Undetected Jawbone Marrow Defects as Inflammatory and Degenerative Signaling Pathways: Chemokine RANTES/CCL5 as a Possible Link Between the Jawbone and Systemic Interactions?

作者信息

Lechner Johann, Schmidt Marlene, von Baehr Volker, Schick Fabian

机构信息

Head of the Clinic for Integrative Dentistry, Munich, Germany.

Data Scientist at STEYR Motorenwerke, Steyr, Austria.

出版信息

J Inflamm Res. 2021 Apr 21;14:1603-1612. doi: 10.2147/JIR.S307635. eCollection 2021.

DOI:10.2147/JIR.S307635
PMID:33911892
原文链接:https://pmc.ncbi.nlm.nih.gov/articles/PMC8071694/
Abstract

BACKGROUND

Cytokines, especially chemokines, are of increasing interest in immunology. This study characterizes the little-known phenomenon of "bone marrow defects of the jawbone" (BMDJ) with known overexpression of the chemokine RANTES/CCL5 (R/C).

PURPOSE

Our investigation clarifies why BMDJ and the intensity of local R/C overexpression are challenging to detect, as examined in patients with seven different systemic immunological diseases. Specifically, we investigate whether R/C overexpression is specific to certain disease groups or if it represents a type of signal disruption found in all systemic immunological diseases.

PATIENTS AND METHODS

In a total of 301 patients, BMDJ was surgically repaired during clinical practice to reduce "silent inflammation" associated with the presence of jaw-related pathologies. In each case of BMDJ, bone density was measured preoperatively (in Hounsfield units [HU]), while R/C expression was measured postoperatively.

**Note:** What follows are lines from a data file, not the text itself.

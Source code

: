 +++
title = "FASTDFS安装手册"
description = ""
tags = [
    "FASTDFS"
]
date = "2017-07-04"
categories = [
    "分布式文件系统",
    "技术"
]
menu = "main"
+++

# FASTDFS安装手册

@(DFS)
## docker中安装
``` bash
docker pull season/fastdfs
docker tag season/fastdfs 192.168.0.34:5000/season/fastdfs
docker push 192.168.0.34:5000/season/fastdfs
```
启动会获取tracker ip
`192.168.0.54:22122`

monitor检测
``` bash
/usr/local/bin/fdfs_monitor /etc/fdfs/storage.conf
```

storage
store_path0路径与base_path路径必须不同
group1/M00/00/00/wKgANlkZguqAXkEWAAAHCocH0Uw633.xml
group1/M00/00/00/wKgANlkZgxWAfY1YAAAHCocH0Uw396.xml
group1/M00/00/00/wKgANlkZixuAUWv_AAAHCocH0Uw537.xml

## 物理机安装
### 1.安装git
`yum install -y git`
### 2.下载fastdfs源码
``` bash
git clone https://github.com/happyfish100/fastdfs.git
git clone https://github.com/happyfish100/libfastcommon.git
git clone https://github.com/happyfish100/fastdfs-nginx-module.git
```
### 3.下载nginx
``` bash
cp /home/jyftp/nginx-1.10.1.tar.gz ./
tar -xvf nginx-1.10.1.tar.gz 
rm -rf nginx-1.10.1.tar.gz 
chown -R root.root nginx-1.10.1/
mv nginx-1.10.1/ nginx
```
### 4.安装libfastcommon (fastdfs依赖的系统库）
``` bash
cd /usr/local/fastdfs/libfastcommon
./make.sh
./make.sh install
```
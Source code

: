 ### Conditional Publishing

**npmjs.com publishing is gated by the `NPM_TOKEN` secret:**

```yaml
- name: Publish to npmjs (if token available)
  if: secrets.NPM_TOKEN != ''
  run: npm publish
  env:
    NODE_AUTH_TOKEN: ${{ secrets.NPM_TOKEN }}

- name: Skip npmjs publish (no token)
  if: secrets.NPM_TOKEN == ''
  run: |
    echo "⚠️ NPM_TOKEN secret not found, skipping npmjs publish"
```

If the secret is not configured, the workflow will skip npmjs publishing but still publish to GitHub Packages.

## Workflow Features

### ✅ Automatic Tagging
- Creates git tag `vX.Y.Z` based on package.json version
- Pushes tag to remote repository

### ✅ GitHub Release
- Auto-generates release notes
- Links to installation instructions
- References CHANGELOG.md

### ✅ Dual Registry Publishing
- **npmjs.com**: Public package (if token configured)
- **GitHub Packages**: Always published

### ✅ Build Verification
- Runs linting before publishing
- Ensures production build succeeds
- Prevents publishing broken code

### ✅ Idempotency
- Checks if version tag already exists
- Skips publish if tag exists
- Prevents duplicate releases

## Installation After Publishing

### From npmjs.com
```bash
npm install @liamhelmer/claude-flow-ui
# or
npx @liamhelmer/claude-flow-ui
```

Each of the 301 patients suffered from allergies, atypical facial and trigeminal pain, or were diagnosed with neurodegenerative diseases, tumors, rheumatism, chronic fatigue syndrome, or parasympathetic disorders.

RESULTS

In all BMDJ cases, strongly negative HU values indicated decreased bone density or osteolysis. Consistently, all cases of BMDJ showed elevated R/C expression. These findings were consistently observed in every disease group.

DISCUSSION

BMDJ was confirmed in all patients, as verified by the HU measurements and laboratory results related to R/C expression. The hypothesis that a specific subset of the seven disease groups could be distinguished either based on the increased presence of BMDJ and by the overexpression of R/C could not be confirmed. A brief literature review confirms the importance of R/C in the etiology of each of the seven disease groups.

CONCLUSION

In this research, the crucial role played by BMDJ and the chemokine R/C in inflammatory and immune diseases is discussed for seven groups of patients. Each specific immune disease can be influenced or propelled by BMDJ-derived R/C inflammatory signaling pathways.

摘要

背景

细胞因子,尤其是趋化因子,在免疫学中的关注度日益增加。本研究对鲜为人知的“颌骨骨髓缺陷”(BMDJ)现象进行了特征描述,已知该现象中趋化因子RANTES/CCL5(R/C)存在过表达。

目的

我们的研究阐明了为何BMDJ以及局部R/C过表达的强度难以检测,这是在患有七种不同系统性免疫疾病的患者中进行的检查。具体而言,我们研究R/C过表达是否特定于某些疾病组,或者它是否代表在所有系统性免疫疾病中发现的一种信号破坏类型。

患者与方法

在总共301例患者中,在临床实践中通过手术修复BMDJ以减少与颌骨相关病变存在相关的“隐性炎症”。在每例BMDJ病例中,术前测量骨密度(以亨氏单位[HU]表示),术后测量R/C表达。301例患者中的每一位都患有过敏、非典型面部和三叉神经痛,或被诊断患有神经退行性疾病、肿瘤、风湿病、慢性疲劳综合征或副交感神经紊乱。

结果

在所有BMDJ病例中,强烈的负HU值表明骨密度降低或骨质溶解。一致地,所有BMDJ病例均显示R/C表达升高。这些发现在每个疾病组中均持续观察到。

讨论

通过HU测量和与R/C表达相关的实验室结果证实,所有患者均存在BMDJ。关于可以根据BMDJ的增加存在和R/C的过表达来区分七个疾病组中的特定子集的假设未得到证实。简短的文献综述证实了R/C在七个疾病组中每种疾病的病因学中的重要性。

结论

在本研究中,针对七组患者讨论了BMDJ和趋化因子R/C在炎症和免疫疾病中所起的关键作用。每种特定的免疫疾病都可能受到BMDJ衍生的R/C炎症信号通路的影响或推动。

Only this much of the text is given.